What you need to do: A verbatim reproduction of every entry is the expected answer.

= = = = = = =

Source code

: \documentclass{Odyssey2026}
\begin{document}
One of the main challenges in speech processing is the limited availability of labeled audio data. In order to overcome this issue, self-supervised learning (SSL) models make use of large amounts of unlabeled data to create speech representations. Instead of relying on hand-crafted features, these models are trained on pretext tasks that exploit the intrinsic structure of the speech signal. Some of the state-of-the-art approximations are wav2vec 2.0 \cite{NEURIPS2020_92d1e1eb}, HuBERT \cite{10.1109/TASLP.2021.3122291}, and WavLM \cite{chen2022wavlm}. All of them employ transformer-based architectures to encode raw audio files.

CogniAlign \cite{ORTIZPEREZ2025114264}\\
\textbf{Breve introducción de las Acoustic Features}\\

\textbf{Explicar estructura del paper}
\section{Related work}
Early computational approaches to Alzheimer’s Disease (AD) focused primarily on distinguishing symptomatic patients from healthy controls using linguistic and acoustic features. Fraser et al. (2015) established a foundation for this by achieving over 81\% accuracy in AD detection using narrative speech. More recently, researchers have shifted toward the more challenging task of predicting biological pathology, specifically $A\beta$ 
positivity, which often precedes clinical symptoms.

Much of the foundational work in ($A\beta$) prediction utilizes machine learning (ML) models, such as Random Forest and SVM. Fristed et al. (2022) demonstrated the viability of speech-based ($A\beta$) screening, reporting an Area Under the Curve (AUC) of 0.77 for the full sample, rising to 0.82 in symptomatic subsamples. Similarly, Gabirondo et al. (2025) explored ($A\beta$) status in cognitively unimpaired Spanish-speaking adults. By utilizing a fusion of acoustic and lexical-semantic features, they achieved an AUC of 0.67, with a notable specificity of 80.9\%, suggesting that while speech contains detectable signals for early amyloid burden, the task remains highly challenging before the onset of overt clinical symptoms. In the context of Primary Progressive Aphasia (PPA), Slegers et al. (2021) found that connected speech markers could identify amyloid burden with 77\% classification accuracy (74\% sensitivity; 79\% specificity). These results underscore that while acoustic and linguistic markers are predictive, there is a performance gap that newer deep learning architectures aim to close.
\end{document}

= = = = = = =

Expected output:
Source code

: \documentclass{Odyssey2026}
\begin{document}
One of the main challenges in speech processing is the limited availability of labeled audio data. In order to overcome this issue, self-supervised learning (SSL) models make use of large amounts of unlabeled data to create speech representations. Instead of relying on hand-crafted features, these models are trained on pretext tasks that exploit the intrinsic structure of the speech signal. Some of the state-of-the-art approximations are wav2vec 2.0 \cite{NEURIPS2020_92d1e1eb}, HuBERT \cite{10.1109/TASLP.2021.3122291}, and WavLM \cite{chen2022wavlm}. All of them employ transformer-based architectures to encode raw audio files.

CogniAlign \cite{ORTIZPEREZ2025114264}\\
\textbf{Breve introducción de las Acoustic Features}\\

\textbf{Explicar estructura del paper}
\section{Related work}
Early computational approaches to Alzheimer’s Disease (AD) focused primarily on distinguishing symptomatic patients from healthy controls using linguistic and acoustic features. Fraser et al. (2015) established a foundation for this by achieving over 81\% accuracy in AD detection using narrative speech. More recently, researchers have shifted toward the more challenging task of predicting biological pathology, specifically $A\beta$ 
positivity, which often precedes clinical symptoms.

Much of the foundational work in ($A\beta$) prediction utilizes machine learning (ML) models, such as Random Forest and SVM. Fristed et al. (2022) demonstrated the viability of speech-based ($A\beta$) screening, reporting an Area Under the Curve (AUC) of 0.77 for the full sample, rising to 0.82 in symptomatic subsamples. Similarly, Gabirondo et al. (2025) explored ($A\beta$) status in cognitively unimpaired Spanish-speaking adults. By utilizing a fusion of acoustic and lexical-semantic features, they achieved an AUC of 0.67, with a notable specificity of 80.9\%, suggesting that while speech contains detectable signals for early amyloid burden, the task remains highly challenging before the onset of overt clinical symptoms. In the context of Primary Progressive Aphasia (PPA), Slegers et al. (2021) found that connected speech markers could identify amyloid burden with 77\% classification accuracy (74\% sensitivity; 79\% specificity). These results underscore that while acoustic and linguistic markers are predictive, there is a performance gap that newer deep learning architectures aim to close.
\end{document}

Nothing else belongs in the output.